(Source texts of formatted documents)

━━━━━━━━━━━━━━━━

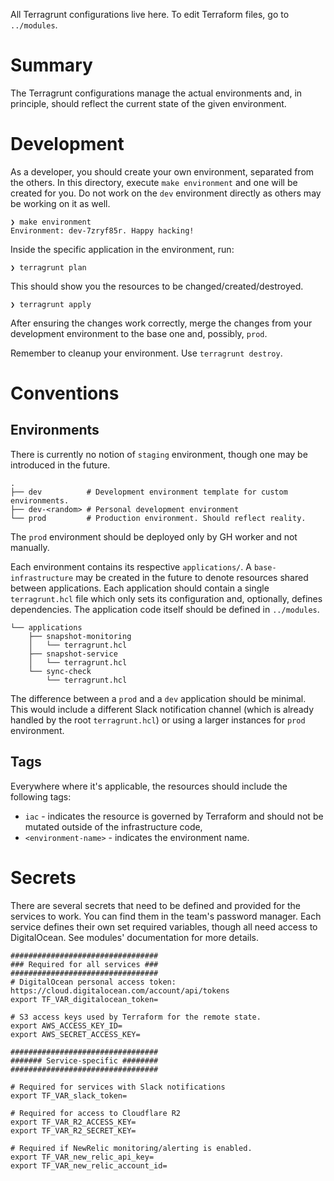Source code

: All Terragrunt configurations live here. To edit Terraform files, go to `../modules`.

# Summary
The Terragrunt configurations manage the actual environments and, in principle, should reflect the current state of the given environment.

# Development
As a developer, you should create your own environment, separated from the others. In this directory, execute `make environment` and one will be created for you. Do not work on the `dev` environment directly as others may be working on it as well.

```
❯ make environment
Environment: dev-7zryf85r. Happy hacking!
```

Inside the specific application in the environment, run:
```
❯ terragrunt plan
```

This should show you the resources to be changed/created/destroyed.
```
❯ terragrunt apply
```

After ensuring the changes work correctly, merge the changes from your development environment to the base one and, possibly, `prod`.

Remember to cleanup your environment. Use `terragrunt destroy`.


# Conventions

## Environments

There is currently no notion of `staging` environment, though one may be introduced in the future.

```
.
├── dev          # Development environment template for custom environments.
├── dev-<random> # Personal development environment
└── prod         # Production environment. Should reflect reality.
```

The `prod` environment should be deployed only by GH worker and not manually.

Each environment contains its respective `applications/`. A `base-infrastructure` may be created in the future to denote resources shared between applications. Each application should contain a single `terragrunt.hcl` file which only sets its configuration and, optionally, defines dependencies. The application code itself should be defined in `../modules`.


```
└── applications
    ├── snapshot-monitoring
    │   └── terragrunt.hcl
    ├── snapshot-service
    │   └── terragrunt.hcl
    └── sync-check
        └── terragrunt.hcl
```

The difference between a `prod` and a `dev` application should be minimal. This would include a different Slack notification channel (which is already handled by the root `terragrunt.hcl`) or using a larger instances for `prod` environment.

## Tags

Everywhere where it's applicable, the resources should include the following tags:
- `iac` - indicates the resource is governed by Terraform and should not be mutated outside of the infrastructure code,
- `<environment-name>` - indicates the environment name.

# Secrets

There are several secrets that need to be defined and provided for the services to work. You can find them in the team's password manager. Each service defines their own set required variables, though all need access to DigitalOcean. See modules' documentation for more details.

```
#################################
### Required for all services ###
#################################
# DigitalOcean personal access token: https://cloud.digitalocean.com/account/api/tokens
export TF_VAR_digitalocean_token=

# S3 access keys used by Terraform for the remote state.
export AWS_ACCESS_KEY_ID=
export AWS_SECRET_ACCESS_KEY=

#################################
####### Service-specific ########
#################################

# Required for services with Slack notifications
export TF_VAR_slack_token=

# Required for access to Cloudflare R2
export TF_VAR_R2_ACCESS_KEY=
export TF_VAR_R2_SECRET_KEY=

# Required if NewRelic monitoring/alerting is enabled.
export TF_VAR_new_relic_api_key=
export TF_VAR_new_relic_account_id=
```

━━━━━━━━━━━━━━━━

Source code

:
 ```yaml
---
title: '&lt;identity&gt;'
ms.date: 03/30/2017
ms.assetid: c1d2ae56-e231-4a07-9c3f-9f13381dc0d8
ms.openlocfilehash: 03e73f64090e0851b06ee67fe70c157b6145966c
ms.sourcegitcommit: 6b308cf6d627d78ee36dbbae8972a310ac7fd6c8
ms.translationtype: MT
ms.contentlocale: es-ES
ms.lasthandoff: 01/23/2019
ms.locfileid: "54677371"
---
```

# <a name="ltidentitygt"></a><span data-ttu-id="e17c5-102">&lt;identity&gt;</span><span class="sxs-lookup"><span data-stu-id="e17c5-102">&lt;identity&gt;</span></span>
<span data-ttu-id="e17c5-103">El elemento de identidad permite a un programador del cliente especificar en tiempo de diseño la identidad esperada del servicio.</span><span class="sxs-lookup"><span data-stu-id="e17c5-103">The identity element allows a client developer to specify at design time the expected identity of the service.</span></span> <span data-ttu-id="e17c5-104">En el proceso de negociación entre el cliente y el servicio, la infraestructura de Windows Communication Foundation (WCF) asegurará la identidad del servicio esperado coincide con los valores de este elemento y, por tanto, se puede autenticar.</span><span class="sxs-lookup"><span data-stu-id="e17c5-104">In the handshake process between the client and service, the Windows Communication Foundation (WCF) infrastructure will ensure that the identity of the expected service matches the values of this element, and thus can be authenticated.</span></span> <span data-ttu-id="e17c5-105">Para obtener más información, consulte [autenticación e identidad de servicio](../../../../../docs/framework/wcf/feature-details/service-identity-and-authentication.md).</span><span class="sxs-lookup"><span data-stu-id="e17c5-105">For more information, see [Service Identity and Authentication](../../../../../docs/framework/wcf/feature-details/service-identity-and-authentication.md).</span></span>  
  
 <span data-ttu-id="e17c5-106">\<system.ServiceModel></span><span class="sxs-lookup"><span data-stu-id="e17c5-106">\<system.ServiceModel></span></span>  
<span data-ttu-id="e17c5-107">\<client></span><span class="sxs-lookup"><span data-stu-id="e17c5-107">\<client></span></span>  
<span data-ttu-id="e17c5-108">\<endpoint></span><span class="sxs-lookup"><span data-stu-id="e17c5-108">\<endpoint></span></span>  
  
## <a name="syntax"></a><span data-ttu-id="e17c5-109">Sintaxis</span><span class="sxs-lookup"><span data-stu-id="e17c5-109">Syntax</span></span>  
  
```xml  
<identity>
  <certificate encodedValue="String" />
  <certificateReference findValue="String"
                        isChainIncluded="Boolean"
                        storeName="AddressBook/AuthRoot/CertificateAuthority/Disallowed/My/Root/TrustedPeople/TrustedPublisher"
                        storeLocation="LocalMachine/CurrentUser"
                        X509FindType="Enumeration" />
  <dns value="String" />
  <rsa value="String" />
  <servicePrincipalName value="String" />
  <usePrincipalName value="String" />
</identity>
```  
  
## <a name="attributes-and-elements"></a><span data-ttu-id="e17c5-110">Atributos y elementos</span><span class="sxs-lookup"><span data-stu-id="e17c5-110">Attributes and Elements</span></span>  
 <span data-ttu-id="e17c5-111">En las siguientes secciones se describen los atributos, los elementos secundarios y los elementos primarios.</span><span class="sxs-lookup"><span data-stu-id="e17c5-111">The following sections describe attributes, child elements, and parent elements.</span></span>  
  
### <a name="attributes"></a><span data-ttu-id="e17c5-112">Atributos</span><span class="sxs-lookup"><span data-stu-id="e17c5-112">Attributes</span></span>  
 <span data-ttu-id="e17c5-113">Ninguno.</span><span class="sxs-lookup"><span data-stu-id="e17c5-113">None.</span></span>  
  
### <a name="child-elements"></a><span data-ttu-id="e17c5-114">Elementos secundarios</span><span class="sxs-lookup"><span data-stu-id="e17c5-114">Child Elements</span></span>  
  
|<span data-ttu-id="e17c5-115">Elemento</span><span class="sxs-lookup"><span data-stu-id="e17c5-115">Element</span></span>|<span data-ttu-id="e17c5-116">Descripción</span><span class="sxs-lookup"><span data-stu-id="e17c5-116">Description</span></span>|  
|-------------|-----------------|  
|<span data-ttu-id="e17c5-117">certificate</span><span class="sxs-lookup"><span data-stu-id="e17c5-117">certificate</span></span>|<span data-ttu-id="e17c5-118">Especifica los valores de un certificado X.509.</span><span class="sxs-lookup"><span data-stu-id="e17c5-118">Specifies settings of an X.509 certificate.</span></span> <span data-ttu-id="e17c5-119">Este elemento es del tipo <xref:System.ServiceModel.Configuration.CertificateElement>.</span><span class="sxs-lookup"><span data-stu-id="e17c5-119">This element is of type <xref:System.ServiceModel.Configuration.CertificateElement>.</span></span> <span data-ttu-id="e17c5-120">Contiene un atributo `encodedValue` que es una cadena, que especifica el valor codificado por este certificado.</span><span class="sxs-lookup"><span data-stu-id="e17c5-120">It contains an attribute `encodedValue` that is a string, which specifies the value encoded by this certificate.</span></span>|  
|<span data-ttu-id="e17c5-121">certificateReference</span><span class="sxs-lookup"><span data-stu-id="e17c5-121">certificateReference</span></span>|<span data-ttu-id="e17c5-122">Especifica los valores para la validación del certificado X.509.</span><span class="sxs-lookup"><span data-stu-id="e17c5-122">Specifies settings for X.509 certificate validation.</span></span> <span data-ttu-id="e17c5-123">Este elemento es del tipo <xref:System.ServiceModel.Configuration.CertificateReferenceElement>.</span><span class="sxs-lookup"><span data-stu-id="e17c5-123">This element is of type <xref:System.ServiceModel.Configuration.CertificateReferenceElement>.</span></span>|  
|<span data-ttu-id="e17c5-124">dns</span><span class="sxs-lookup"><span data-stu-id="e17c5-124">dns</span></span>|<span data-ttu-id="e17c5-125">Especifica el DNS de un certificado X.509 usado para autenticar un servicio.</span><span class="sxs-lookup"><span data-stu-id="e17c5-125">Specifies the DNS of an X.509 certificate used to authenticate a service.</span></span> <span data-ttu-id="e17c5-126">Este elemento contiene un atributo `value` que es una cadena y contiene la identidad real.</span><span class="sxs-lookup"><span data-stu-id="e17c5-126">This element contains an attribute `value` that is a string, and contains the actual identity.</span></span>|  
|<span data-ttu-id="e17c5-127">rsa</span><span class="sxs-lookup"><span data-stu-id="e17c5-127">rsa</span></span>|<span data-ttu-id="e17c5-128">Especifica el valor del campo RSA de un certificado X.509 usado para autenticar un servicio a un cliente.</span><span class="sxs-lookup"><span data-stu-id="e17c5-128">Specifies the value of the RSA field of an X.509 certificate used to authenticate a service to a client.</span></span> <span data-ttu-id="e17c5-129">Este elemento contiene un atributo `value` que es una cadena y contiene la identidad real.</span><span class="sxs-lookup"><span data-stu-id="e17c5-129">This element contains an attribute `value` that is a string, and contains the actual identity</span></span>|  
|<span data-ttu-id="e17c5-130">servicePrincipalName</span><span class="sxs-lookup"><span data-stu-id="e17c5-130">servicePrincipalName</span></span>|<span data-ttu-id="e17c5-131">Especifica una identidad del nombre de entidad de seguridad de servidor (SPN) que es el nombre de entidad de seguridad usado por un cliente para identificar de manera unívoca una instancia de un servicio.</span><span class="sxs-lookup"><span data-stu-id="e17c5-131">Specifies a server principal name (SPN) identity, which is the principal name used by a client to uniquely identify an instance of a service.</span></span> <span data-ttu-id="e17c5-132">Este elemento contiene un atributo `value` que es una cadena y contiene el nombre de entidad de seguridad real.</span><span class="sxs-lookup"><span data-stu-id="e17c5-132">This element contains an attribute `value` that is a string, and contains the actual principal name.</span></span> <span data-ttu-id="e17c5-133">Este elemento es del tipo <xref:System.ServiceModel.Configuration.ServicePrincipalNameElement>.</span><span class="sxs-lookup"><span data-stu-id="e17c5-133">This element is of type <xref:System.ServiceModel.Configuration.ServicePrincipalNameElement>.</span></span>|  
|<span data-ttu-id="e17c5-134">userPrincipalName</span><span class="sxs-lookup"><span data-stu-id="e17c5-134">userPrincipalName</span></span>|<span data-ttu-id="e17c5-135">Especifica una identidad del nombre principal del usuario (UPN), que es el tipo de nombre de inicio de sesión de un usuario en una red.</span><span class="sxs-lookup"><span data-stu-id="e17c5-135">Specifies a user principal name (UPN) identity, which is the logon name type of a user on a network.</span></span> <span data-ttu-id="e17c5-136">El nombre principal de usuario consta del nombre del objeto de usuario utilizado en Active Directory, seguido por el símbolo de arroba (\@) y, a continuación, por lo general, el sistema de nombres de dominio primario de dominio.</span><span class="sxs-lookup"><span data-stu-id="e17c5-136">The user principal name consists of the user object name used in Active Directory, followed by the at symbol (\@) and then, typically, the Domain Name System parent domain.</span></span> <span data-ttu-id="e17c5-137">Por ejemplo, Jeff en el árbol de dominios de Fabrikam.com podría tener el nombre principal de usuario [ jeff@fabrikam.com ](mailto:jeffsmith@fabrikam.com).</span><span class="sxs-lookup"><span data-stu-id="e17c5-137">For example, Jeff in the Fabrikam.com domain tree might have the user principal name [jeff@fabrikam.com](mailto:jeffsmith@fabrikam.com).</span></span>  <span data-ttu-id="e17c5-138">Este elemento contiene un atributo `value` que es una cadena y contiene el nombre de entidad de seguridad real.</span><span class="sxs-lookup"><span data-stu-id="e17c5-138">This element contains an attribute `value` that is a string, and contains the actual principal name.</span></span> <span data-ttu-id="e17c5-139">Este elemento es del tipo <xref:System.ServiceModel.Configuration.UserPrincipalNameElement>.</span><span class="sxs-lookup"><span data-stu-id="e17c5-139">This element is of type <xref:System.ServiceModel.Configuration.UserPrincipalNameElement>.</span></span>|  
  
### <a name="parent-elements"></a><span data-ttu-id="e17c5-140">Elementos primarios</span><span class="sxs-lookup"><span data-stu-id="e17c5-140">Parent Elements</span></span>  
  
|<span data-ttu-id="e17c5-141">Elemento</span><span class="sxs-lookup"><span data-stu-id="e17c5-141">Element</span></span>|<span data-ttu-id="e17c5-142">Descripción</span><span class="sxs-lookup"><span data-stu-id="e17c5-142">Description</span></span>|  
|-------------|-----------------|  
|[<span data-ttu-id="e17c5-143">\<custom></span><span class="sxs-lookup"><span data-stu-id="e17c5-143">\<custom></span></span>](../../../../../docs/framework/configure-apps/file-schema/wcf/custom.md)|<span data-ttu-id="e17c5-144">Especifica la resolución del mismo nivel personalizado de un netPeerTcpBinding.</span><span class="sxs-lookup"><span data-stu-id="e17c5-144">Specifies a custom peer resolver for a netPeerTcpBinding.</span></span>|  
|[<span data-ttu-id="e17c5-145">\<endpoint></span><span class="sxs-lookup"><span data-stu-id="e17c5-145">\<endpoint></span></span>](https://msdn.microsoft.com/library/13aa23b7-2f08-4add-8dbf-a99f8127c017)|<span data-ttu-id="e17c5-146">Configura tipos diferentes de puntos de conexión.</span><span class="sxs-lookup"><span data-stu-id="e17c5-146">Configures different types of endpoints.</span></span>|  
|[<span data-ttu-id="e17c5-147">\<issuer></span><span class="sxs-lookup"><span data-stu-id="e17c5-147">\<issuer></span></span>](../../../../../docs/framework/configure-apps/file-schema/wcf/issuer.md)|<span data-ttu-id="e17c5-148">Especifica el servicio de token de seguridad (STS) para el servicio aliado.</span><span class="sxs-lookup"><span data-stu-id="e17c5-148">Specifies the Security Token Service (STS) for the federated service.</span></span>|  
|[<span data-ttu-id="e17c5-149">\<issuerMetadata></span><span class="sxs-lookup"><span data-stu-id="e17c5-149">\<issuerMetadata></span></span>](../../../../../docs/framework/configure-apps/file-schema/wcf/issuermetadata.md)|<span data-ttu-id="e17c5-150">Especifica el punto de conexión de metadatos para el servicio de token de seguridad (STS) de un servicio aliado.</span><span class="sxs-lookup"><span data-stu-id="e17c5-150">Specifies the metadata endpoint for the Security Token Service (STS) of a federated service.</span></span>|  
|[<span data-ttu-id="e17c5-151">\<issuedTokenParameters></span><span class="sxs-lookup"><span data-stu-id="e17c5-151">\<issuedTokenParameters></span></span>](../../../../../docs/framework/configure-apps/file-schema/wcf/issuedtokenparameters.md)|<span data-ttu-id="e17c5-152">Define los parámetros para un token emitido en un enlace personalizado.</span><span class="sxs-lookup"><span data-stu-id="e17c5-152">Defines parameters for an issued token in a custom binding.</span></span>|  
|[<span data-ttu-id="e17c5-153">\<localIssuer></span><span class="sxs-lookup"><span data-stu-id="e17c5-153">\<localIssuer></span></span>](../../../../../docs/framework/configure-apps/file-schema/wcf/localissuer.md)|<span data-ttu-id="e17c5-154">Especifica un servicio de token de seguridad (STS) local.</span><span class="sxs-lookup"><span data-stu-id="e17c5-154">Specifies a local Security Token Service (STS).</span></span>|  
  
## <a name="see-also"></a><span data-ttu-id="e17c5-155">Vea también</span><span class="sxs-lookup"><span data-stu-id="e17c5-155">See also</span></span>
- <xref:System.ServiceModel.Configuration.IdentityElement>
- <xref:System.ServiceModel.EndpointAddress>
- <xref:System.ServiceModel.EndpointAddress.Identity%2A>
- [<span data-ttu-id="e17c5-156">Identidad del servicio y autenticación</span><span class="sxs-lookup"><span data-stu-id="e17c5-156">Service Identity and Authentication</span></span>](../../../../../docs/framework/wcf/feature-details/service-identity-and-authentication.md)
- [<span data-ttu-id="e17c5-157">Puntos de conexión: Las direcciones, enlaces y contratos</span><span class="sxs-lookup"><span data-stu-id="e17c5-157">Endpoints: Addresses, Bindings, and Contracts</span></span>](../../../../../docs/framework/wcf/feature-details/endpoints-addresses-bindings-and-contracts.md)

━━━━━━━━━━━━━━━━

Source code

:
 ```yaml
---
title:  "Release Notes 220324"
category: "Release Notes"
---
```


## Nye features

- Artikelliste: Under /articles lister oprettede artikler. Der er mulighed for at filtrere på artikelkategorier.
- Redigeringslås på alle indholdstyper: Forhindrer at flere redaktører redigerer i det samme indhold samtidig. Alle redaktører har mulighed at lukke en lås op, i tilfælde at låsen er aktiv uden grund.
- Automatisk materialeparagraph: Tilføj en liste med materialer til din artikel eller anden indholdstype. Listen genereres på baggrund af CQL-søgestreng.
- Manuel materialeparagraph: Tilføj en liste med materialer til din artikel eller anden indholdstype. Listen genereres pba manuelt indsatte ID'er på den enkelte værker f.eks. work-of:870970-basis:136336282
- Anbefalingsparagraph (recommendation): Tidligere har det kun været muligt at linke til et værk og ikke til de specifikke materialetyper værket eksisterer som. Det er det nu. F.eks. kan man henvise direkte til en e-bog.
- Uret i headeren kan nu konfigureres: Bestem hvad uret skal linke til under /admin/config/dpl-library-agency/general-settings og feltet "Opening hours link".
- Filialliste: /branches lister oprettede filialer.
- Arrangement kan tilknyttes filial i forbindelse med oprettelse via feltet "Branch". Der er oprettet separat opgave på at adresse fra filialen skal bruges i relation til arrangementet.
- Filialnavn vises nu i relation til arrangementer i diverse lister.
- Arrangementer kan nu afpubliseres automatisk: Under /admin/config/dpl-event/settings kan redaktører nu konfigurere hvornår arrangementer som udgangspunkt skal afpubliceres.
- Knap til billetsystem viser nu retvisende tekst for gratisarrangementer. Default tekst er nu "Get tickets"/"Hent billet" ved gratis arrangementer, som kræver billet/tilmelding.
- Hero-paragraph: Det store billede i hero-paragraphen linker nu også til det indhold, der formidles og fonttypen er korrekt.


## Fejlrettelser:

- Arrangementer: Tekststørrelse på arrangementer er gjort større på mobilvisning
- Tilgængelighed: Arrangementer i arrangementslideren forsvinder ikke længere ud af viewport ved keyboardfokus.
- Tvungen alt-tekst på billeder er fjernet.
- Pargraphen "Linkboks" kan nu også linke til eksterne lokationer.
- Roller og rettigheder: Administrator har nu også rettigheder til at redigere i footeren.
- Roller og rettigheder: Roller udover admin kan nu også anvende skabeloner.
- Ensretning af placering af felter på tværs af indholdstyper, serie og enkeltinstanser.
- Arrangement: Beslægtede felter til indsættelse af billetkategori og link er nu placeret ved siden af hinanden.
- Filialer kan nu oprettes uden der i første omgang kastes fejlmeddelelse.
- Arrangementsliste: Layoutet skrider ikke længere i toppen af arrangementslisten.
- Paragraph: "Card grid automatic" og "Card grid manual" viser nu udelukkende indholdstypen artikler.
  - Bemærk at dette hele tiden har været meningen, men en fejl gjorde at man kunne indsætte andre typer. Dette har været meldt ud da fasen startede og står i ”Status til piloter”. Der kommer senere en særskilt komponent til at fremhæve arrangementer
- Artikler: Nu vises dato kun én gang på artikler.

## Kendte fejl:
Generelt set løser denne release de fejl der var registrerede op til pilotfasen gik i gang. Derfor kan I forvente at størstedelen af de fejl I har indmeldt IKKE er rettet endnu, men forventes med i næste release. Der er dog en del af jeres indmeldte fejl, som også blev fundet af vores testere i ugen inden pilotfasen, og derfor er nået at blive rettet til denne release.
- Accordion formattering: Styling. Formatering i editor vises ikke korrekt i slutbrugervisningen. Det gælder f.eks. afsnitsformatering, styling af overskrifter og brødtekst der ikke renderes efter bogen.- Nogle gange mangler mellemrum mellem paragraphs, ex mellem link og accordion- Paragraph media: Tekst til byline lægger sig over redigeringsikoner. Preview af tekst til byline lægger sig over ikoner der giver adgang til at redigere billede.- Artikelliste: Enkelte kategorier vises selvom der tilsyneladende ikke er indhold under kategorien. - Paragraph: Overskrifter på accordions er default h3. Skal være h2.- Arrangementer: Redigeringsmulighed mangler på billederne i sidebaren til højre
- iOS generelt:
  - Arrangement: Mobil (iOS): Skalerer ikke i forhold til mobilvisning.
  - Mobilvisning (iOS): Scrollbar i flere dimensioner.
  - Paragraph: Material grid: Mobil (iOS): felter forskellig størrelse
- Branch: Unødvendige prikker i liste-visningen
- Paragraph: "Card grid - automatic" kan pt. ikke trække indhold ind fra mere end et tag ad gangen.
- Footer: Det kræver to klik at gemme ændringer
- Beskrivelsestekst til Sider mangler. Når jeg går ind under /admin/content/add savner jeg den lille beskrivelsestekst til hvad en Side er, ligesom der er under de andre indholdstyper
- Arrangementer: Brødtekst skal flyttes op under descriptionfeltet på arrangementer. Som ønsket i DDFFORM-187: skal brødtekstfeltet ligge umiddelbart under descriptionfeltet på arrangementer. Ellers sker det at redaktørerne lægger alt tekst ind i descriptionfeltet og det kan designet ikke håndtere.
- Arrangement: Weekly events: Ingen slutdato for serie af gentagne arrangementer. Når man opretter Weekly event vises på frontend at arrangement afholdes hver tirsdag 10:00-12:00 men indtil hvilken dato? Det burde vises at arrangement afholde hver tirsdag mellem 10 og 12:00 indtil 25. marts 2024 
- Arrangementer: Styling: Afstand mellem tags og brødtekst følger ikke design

━━━━━━━━━━━━━━━━

§ Exercise directions
Your answer should be the lines above, from the line containing "After ensuring the" up to and including the line containing "and not manually.", reproduced exactly and with nothing else.

§ Exercise answer
After ensuring the changes work correctly, merge the changes from your development environment to the base one and, possibly, `prod`.

Remember to cleanup your environment. Use `terragrunt destroy`.


# Conventions

## Environments

There is currently no notion of `staging` environment, though one may be introduced in the future.

```
.
├── dev          # Development environment template for custom environments.
├── dev-<random> # Personal development environment
└── prod         # Production environment. Should reflect reality.
```

The `prod` environment should be deployed only by GH worker and not manually.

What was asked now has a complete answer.